*** Opening Recorded data ***

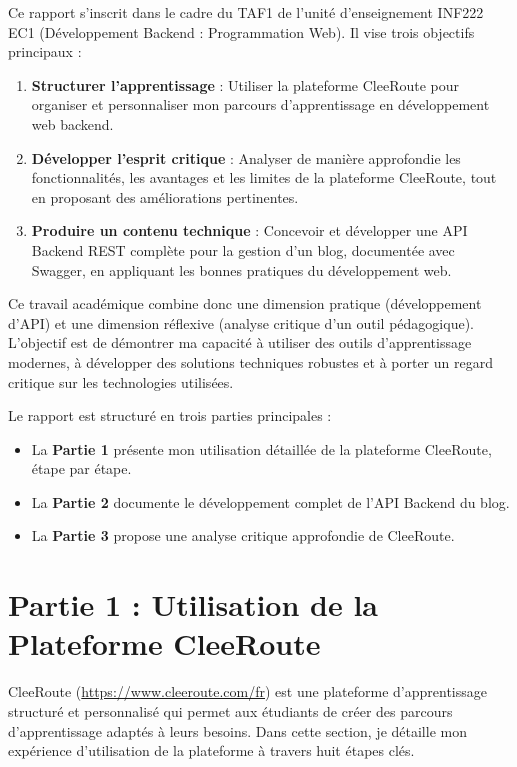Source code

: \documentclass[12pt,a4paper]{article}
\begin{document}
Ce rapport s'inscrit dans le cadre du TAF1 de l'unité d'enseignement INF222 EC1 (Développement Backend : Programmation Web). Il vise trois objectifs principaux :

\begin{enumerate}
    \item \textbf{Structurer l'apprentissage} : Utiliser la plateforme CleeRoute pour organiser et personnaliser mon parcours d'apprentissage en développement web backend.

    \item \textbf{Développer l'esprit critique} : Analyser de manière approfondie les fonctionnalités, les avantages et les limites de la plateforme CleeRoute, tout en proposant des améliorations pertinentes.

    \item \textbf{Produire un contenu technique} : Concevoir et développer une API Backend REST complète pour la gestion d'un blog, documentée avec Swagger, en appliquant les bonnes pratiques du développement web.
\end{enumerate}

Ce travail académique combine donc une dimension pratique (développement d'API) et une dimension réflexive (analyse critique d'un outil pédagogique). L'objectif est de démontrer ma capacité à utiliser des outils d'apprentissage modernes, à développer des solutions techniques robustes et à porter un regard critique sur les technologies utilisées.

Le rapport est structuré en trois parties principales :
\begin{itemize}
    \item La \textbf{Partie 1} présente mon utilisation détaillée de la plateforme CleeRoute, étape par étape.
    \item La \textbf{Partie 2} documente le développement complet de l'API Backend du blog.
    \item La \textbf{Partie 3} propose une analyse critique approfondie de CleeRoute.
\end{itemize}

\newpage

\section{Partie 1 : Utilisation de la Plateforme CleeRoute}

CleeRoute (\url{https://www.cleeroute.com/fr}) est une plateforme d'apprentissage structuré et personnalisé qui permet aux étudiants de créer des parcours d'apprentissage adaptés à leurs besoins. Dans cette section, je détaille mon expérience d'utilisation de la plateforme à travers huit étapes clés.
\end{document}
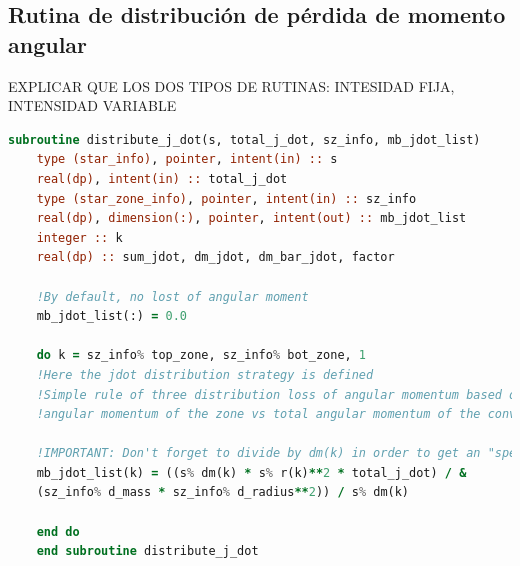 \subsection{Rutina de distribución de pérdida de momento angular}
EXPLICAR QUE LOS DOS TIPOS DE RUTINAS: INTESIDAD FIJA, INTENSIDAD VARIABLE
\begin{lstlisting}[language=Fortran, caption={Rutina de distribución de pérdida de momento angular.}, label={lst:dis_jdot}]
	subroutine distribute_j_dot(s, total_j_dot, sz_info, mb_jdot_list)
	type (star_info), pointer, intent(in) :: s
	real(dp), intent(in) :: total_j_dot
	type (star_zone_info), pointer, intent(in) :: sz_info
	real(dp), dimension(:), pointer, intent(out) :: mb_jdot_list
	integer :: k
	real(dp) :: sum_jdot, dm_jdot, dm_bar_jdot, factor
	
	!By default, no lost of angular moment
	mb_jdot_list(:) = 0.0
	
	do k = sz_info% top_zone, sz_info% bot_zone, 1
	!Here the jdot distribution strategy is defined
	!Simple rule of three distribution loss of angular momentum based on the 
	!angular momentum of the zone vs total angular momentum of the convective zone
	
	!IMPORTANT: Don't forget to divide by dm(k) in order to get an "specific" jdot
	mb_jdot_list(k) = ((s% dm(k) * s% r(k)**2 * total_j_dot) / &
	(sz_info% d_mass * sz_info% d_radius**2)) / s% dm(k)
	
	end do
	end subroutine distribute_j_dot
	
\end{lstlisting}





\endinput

*** Closing Recorded data ***
*** Opening Recorded data ***

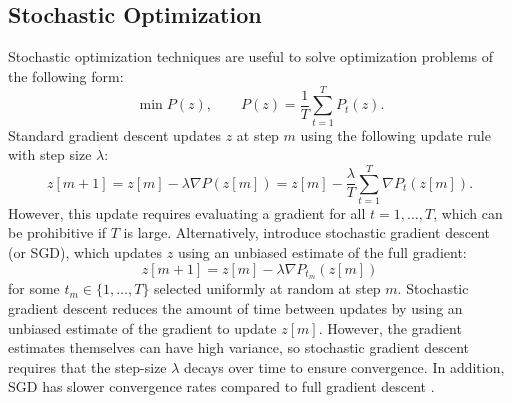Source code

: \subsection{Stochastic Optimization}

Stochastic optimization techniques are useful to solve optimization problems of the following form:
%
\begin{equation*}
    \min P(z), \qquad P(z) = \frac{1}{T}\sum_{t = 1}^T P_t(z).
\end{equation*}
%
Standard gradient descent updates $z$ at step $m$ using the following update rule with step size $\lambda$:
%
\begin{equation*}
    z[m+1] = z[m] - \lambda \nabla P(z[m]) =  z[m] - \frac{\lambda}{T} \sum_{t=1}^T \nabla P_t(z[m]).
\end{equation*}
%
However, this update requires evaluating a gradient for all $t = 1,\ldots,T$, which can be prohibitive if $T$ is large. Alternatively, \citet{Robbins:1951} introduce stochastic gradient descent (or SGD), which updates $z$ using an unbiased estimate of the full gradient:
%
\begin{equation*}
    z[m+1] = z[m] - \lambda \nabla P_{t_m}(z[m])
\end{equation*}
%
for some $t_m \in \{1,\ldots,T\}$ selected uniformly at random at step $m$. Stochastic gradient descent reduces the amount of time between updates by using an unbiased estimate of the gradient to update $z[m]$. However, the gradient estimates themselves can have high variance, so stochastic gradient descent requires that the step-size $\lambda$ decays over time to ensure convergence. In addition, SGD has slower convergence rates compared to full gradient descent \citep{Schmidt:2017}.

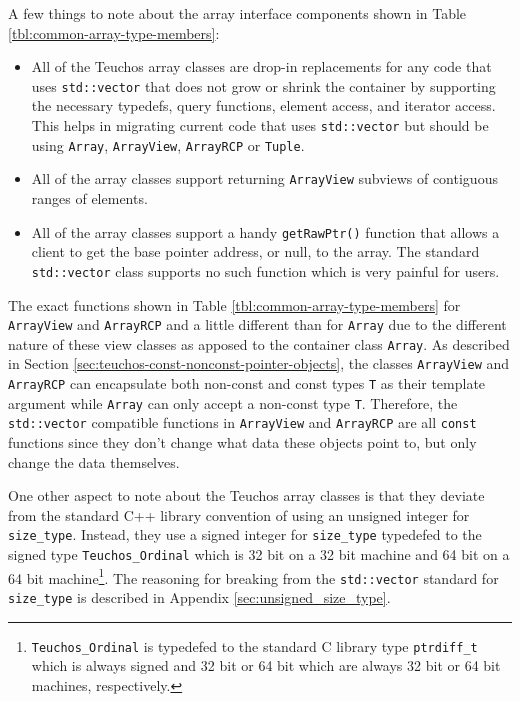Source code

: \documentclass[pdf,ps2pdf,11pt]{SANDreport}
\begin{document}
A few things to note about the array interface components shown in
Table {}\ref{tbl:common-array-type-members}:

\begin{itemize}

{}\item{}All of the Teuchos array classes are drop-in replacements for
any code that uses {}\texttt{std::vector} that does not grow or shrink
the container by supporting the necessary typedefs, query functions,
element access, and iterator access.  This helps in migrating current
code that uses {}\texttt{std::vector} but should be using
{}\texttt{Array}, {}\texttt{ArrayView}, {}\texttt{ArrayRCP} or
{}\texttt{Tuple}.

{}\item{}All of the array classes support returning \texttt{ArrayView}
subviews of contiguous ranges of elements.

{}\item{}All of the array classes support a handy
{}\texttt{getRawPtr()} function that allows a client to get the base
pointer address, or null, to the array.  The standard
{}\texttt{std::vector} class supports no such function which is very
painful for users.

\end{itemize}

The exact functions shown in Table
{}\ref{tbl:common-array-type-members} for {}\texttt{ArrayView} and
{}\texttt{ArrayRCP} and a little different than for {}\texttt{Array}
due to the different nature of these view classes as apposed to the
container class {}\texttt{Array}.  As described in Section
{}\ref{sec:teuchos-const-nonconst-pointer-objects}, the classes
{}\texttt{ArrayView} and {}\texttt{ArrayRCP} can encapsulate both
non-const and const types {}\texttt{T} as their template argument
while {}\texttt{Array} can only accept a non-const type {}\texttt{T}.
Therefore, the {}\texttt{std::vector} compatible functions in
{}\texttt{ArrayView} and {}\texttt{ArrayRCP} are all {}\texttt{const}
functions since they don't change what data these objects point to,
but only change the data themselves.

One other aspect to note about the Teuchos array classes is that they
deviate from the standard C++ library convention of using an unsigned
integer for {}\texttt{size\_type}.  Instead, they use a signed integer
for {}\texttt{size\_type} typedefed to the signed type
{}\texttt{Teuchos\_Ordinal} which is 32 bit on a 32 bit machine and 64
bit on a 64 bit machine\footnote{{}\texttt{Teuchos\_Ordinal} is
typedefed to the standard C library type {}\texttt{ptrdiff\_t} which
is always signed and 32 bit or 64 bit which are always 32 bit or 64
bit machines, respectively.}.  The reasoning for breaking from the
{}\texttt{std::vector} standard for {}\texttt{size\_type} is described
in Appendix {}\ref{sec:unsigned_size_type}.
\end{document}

*** Closing Recorded data ***
*** Opening Recorded data ***

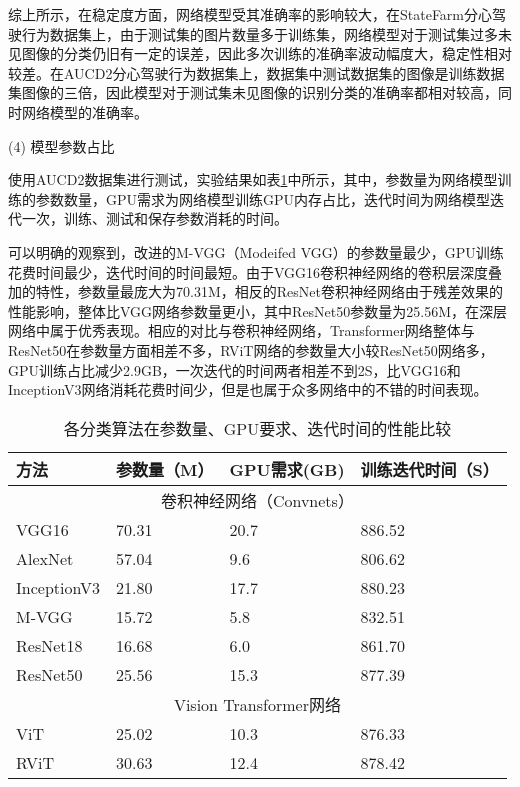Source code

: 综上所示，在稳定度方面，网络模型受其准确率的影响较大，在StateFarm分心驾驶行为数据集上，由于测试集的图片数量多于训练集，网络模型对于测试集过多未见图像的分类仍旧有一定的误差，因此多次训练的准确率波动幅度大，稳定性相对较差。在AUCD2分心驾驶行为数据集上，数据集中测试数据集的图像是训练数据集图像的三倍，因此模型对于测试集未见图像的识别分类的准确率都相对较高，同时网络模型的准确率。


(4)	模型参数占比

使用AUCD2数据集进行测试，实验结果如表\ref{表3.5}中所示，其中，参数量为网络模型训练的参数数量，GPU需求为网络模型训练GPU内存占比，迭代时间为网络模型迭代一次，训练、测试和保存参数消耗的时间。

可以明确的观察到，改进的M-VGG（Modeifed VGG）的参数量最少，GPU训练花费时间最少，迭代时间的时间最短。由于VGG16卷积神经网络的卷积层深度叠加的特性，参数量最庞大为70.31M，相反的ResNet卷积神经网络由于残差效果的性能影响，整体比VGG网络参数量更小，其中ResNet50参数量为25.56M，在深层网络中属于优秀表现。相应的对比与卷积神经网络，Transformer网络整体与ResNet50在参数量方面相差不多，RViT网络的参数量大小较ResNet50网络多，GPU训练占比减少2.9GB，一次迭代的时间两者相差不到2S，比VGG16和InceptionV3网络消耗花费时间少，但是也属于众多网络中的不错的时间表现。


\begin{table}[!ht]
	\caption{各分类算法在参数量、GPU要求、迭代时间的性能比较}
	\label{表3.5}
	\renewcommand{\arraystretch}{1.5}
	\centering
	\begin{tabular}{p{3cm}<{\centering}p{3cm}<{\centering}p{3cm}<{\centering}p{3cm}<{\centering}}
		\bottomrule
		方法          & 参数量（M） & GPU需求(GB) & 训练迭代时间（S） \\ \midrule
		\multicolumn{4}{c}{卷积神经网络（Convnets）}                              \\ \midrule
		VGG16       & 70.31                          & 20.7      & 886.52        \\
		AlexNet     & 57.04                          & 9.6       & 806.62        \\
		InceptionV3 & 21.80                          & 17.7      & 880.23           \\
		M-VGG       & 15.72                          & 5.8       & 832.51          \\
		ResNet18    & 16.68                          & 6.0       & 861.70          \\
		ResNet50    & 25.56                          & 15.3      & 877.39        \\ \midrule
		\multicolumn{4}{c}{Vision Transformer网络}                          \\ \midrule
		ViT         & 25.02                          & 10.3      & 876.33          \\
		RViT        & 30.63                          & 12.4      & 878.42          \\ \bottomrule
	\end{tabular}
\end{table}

*** Closing Recorded data ***

Where does the word "ArrayRCP" show up in the material? Copy out each line that has it.

Response area:
{}\texttt{Array}, {}\texttt{ArrayView}, {}\texttt{ArrayRCP} or
{}\texttt{ArrayRCP} and a little different than for {}\texttt{Array}
{}\texttt{ArrayView} and {}\texttt{ArrayRCP} can encapsulate both
{}\texttt{ArrayView} and {}\texttt{ArrayRCP} are all {}\texttt{const}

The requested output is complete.